■ TASK DESCRIPTION: State how many lines below hold the word "data". Give that number and no other text.

PROVIDED INFORMATION Start Marker

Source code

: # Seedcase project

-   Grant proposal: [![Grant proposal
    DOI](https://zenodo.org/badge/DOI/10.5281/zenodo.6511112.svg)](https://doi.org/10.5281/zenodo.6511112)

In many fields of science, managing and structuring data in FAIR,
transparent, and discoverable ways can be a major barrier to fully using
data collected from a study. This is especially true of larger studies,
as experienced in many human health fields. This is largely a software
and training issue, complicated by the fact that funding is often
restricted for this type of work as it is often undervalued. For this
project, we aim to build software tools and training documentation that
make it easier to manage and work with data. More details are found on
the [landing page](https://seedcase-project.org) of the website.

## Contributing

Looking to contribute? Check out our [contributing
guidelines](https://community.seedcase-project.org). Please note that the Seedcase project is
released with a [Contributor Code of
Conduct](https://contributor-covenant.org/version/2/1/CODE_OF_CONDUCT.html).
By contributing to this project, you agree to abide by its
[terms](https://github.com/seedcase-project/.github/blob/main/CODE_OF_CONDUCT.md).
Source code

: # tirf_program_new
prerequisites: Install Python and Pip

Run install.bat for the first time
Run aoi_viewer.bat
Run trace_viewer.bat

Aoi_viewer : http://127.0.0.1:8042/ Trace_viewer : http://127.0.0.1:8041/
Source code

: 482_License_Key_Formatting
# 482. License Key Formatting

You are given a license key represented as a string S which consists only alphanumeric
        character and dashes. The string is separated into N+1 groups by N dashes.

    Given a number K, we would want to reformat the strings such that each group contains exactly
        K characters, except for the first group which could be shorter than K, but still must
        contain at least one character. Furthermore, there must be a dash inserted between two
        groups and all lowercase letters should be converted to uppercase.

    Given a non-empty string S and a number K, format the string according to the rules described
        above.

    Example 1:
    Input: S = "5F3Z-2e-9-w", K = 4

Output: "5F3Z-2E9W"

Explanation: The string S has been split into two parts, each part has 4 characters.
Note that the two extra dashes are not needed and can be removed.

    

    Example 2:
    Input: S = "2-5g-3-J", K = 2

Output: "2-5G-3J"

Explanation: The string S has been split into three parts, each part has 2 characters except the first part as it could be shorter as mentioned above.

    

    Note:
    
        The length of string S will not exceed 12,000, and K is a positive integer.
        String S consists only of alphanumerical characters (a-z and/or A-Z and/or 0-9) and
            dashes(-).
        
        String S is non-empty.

PROVIDED INFORMATION End Marker

■ RESULT OF THE EXERCISE: 3